## [EXERCISE DETAILS]
Your job is to set down the stretch of entries that opens with the line containing "### 21/ Credits" and closes with the line containing "- **Bad**: Bad PMs can't". Keep both end lines, copy each exactly, and add nothing.
[EXTRACTED MATERIAL]
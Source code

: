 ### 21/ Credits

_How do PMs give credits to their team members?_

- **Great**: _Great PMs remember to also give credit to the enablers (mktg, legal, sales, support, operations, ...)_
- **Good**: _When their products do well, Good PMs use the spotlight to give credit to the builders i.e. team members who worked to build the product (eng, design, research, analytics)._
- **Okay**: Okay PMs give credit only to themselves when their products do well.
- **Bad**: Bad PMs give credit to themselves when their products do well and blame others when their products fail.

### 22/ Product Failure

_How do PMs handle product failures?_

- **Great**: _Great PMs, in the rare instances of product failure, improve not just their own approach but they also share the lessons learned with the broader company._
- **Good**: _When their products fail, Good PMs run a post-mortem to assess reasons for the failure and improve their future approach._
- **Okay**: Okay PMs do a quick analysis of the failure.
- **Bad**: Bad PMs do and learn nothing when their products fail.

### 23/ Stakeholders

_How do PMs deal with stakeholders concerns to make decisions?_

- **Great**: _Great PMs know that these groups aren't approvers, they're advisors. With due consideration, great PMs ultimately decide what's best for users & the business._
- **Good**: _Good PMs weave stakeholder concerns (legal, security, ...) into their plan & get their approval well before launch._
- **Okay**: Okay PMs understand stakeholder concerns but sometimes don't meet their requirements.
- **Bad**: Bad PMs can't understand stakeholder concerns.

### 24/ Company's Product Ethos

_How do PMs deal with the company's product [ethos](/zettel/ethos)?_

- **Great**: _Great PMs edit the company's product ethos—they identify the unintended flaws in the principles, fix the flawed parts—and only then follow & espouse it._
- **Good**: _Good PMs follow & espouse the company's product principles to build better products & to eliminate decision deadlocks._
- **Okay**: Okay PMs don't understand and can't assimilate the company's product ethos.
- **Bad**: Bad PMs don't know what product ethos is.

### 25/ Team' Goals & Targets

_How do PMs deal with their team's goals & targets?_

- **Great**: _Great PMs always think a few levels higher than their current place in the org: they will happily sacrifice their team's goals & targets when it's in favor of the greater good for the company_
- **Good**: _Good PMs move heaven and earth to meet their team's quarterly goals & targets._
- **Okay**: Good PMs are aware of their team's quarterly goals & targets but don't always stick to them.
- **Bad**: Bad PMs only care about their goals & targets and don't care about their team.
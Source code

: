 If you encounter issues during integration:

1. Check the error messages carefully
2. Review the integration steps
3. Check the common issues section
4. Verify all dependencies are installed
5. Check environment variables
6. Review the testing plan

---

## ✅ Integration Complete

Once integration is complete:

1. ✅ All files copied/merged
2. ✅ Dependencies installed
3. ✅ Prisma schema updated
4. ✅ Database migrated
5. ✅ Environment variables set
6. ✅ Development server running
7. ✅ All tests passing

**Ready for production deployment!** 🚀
[/EXTRACTED MATERIAL]
## [OUTPUT FOR THIS TASK]
: ### 21/ Credits

_How do PMs give credits to their team members?_

- **Great**: _Great PMs remember to also give credit to the enablers (mktg, legal, sales, support, operations, ...)_
- **Good**: _When their products do well, Good PMs use the spotlight to give credit to the builders i.e. team members who worked to build the product (eng, design, research, analytics)._
- **Okay**: Okay PMs give credit only to themselves when their products do well.
- **Bad**: Bad PMs give credit to themselves when their products do well and blame others when their products fail.

### 22/ Product Failure

_How do PMs handle product failures?_

- **Great**: _Great PMs, in the rare instances of product failure, improve not just their own approach but they also share the lessons learned with the broader company._
- **Good**: _When their products fail, Good PMs run a post-mortem to assess reasons for the failure and improve their future approach._
- **Okay**: Okay PMs do a quick analysis of the failure.
- **Bad**: Bad PMs do and learn nothing when their products fail.

### 23/ Stakeholders

_How do PMs deal with stakeholders concerns to make decisions?_

- **Great**: _Great PMs know that these groups aren't approvers, they're advisors. With due consideration, great PMs ultimately decide what's best for users & the business._
- **Good**: _Good PMs weave stakeholder concerns (legal, security, ...) into their plan & get their approval well before launch._
- **Okay**: Okay PMs understand stakeholder concerns but sometimes don't meet their requirements.
- **Bad**: Bad PMs can't understand stakeholder concerns.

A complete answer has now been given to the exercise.